Insure Tennessee advocates set to swarm Nashville's Legislative Plaza

Katie Cowley-Carpenter, right, and Anna Grabowski, left, carry signs as they walk from Cleveland to Benton along Highway 64 on Wednesday, Mar. 18, 2015, in Bradley County, Tenn. They were joined by Mary Headrick, second from left, and Pamela Weston for sections of their walk, called "the journey for justice for Insure Tennessee," to draw attention to their call for more state involvement in health care.
Katie Cowley-Carpenter, right, and Anna Grabowski, left, carry signs as they walk from Cleveland to Benton along Highway 64 on Wednesday, Mar. 18, 2015, in Bradley County, Tenn. They were joined by Mary Headrick, second from left, and Pamela Weston for sections of their walk, called "the journey for justice for Insure Tennessee," to draw attention to their call for more state involvement in health care.

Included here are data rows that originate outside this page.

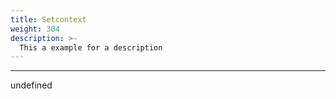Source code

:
 ```yaml
---
title: Setcontext
weight: 304
description: >-
  This a example for a description
---
```


---

undefined
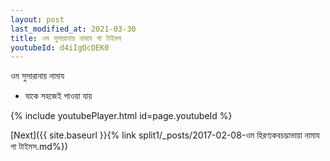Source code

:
 ```yaml
---
layout: post
last_modified_at: 2021-03-30
title: ওম সুসারানায় নামায গা টাইমস
youtubeId: d4iIgQcDEK0
---
```

 
 
 ওম সুসারানায় নামায  
 
 -  যাকে সহজেই পাওয়া যায় 
 
  
 
  
 
 
 
 
 
 


{% include youtubePlayer.html id=page.youtubeId %}
 
[Next]({{ site.baseurl }}{% link  split1/_posts/2017-02-08-ওম হিরণ্যকবচদ্ভাভায়া নামায গা টাইমস.md%})
 
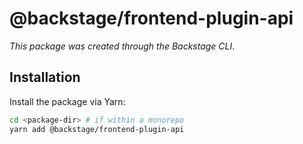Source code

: # @backstage/frontend-plugin-api

_This package was created through the Backstage CLI_.

## Installation

Install the package via Yarn:

```sh
cd <package-dir> # if within a monorepo
yarn add @backstage/frontend-plugin-api
```
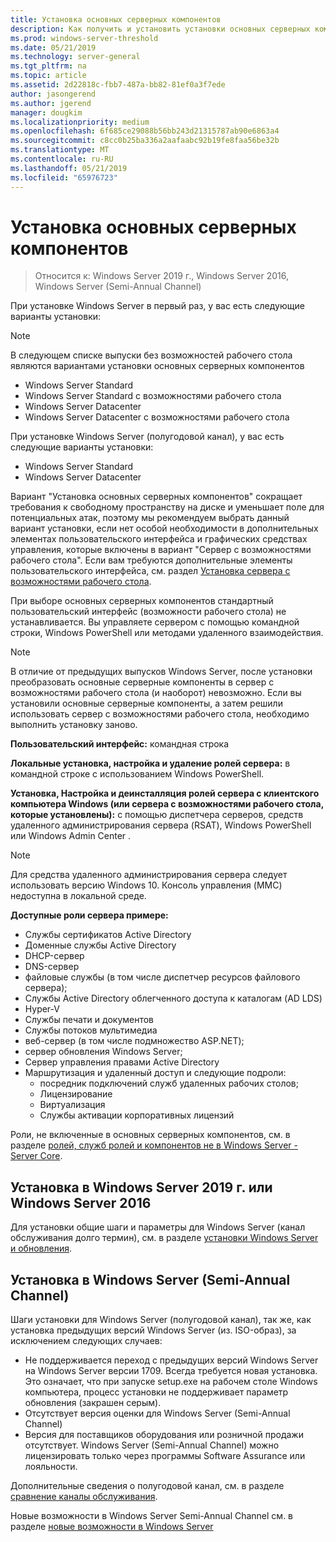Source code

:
 ```yaml
---
title: Установка основных серверных компонентов
description: Как получить и установить установки основных серверных компонентов на Windows Server 2019, Windows Server 2016 или Windows Server (Semi-Annual Channel).
ms.prod: windows-server-threshold
ms.date: 05/21/2019
ms.technology: server-general
ms.tgt_pltfrm: na
ms.topic: article
ms.assetid: 2d22818c-fbb7-487a-bb82-81ef0a3f7ede
author: jasongerend
ms.author: jgerend
manager: dougkim
ms.localizationpriority: medium
ms.openlocfilehash: 6f685ce29088b56bb243d21315787ab90e6863a4
ms.sourcegitcommit: c8cc0b25ba336a2aafaabc92b19fe8faa56be32b
ms.translationtype: MT
ms.contentlocale: ru-RU
ms.lasthandoff: 05/21/2019
ms.locfileid: "65976723"
---
```

# <a name="install-server-core"></a>Установка основных серверных компонентов

> Относится к: Windows Server 2019 г., Windows Server 2016, Windows Server (Semi-Annual Channel)
  
При установке Windows Server в первый раз, у вас есть следующие варианты установки:

>[!NOTE]
> В следующем списке выпуски без возможностей рабочего стола являются вариантами установки основных серверных компонентов

-   Windows Server Standard
-   Windows Server Standard с возможностями рабочего стола
-   Windows Server Datacenter
-   Windows Server Datacenter с возможностями рабочего стола

При установке Windows Server (полугодовой канал), у вас есть следующие варианты установки:

-   Windows Server Standard 
-   Windows Server Datacenter

Вариант "Установка основных серверных компонентов" сокращает требования к свободному пространству на диске и уменьшает поле для потенциальных атак, поэтому мы рекомендуем выбрать данный вариант установки, если нет особой необходимости в дополнительных элементах пользовательского интерфейса и графических средствах управления, которые включены в вариант "Сервер с возможностями рабочего стола". Если вам требуются дополнительные элементы пользовательского интерфейса, см. раздел [Установка сервера с возможностями рабочего стола](Getting-Started-with-Server-with-Desktop-Experience.md). 

При выборе основных серверных компонентов стандартный пользовательский интерфейс (возможности рабочего стола) не устанавливается. Вы управляете сервером с помощью командной строки, Windows PowerShell или методами удаленного взаимодействия.

>[!NOTE]
>
>В отличие от предыдущих выпусков Windows Server, после установки преобразовать основные серверные компоненты в сервер с возможностями рабочего стола (и наоборот) невозможно. Если вы установили основные серверные компоненты, а затем решили использовать сервер с возможностями рабочего стола, необходимо выполнить установку заново.

**Пользовательский интерфейс:** командная строка

**Локальные установка, настройка и удаление ролей сервера:** в командной строке с использованием Windows PowerShell.

**Установка, Настройка и деинсталляция ролей сервера с клиентского компьютера Windows (или сервера с возможностями рабочего стола, которые установлены):** с помощью диспетчера серверов, средств удаленного администрирования сервера (RSAT), Windows PowerShell или Windows Admin Center .

>[!NOTE]
>
>Для средства удаленного администрирования сервера следует использовать версию Windows 10.
>Консоль управления (MMC) недоступна в локальной среде.

**Доступные роли сервера примере:**

- Службы сертификатов Active Directory
- Доменные службы Active Directory
- DHCP-сервер
- DNS-сервер
- файловые службы (в том числе диспетчер ресурсов файлового сервера);
- Службы Active Directory облегченного доступа к каталогам (AD LDS)
- Hyper-V
- Службы печати и документов
- Службы потоков мультимедиа
- веб-сервер (в том числе подмножество ASP.NET);
- сервер обновления Windows Server;
- Сервер управления правами Active Directory
- Маршрутизация и удаленный доступ и следующие подроли:
   - посредник подключений служб удаленных рабочих столов;
   - Лицензирование
   - Виртуализация
   - Службы активации корпоративных лицензий

Роли, не включенные в основных серверных компонентов, см. в разделе [ролей, служб ролей и компонентов не в Windows Server - Server Core](../administration/server-core/server-core-removed-roles.md).

## <a name="installing-on-windows-server-2019-or-windows-server-2016"></a>Установка в Windows Server 2019 г. или Windows Server 2016

Для установки общие шаги и параметры для Windows Server (канал обслуживания долго термин), см. в разделе [установки Windows Server и обновления](installation-and-upgrade.md).

## <a name="installing-on-windows-server-semi-annual-channel"></a>Установка в Windows Server (Semi-Annual Channel)

Шаги установки для Windows Server (полугодовой канал), так же, как установка предыдущих версий Windows Server (из. ISO-образ), за исключением следующих случаев:

- Не поддерживается переход с предыдущих версий Windows Server на Windows Server версии 1709. Всегда требуется новая установка.
   Это означает, что при запуске setup.exe на рабочем столе Windows компьютера, процесс установки не поддерживает параметр обновления (закрашен серым).
- Отсутствует версия оценки для Windows Server (Semi-Annual Channel)
- Версия для поставщиков оборудования или розничной продажи отсутствует. Windows Server (Semi-Annual Channel) можно лицензировать только через программы Software Assurance или лояльности.

Дополнительные сведения о полугодовой канал, см. в разделе [сравнение каналы обслуживания](../get-started-19/servicing-channels-19.md).

Новые возможности в Windows Server Semi-Annual Channel см. в разделе [новые возможности в Windows Server](whats-new-in-windows-server.md)
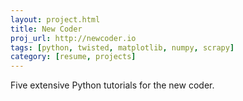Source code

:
 ```yaml
---
layout: project.html
title: New Coder
proj_url: http://newcoder.io
tags: [python, twisted, matplotlib, numpy, scrapy]
category: [resume, projects]
---
```


Five extensive Python tutorials for the new coder.
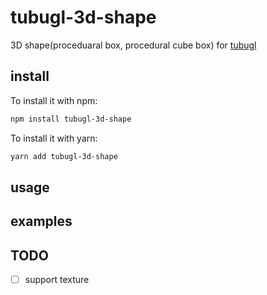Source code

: # tubugl-3d-shape

3D shape(proceduaral box, procedural cube box) for [tubugl](https://github.com/kenjiSpecial/tubugl)

## install

To install it with npm:

```sh
npm install tubugl-3d-shape
```

To install it with yarn:

```sh
yarn add tubugl-3d-shape
```

## usage

## examples

## TODO

- [ ] support texture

NASHVILLE -- Advocates today issued a call for "regular people" from across the state to flood Legislative Plaza in Nashville as Gov. Bill Haslam's Insure Tennessee plan comes up for a make or break vote on Tuesday in a state Senate panel.

"The reason we're calling this news conference is the fight to bring a billion dollars in federal funds to our state and cover 280,000 Tennessee comes to to a head tomorrow," said Michele Johnson, executive director of the Tennessee Justice Center. "We want every Tennessean to be here. We want them to come here as the Commerce Committee determines whether or not to kill Insure Tennessee."

A bipartisan group of senators are trying to resurrect Haslam's Insure Tennessee which would use federal dollars available Affordable Care Act to extend Medicaid coverage to insured people making up to 138 percent of the federal poverty level.

The resolution failed in a 7-4 Senate committee vote on Feb. 4 during a special session. It would give Haslam, a Republican, the go ahead to seek a federal waiver to implement a two-year pilot project.

Among those speaking at today's news conference was Traci Foster, a mother of two who said she has been diagnosed with bladder cancer and later lost her ability to work and now has no health insurance.

"They told me if I had it in my breast or cervix I could get TennCare, but my cancer is in my bladder," said Foster, a former nursing home and home health worker from Anderson County. "I also have heart disease and severe pro-lapse to where my bladder is actually coming out."

Foster said she is "only one of the nearly 300,000 people who are stuck. I need health insurance but have no options."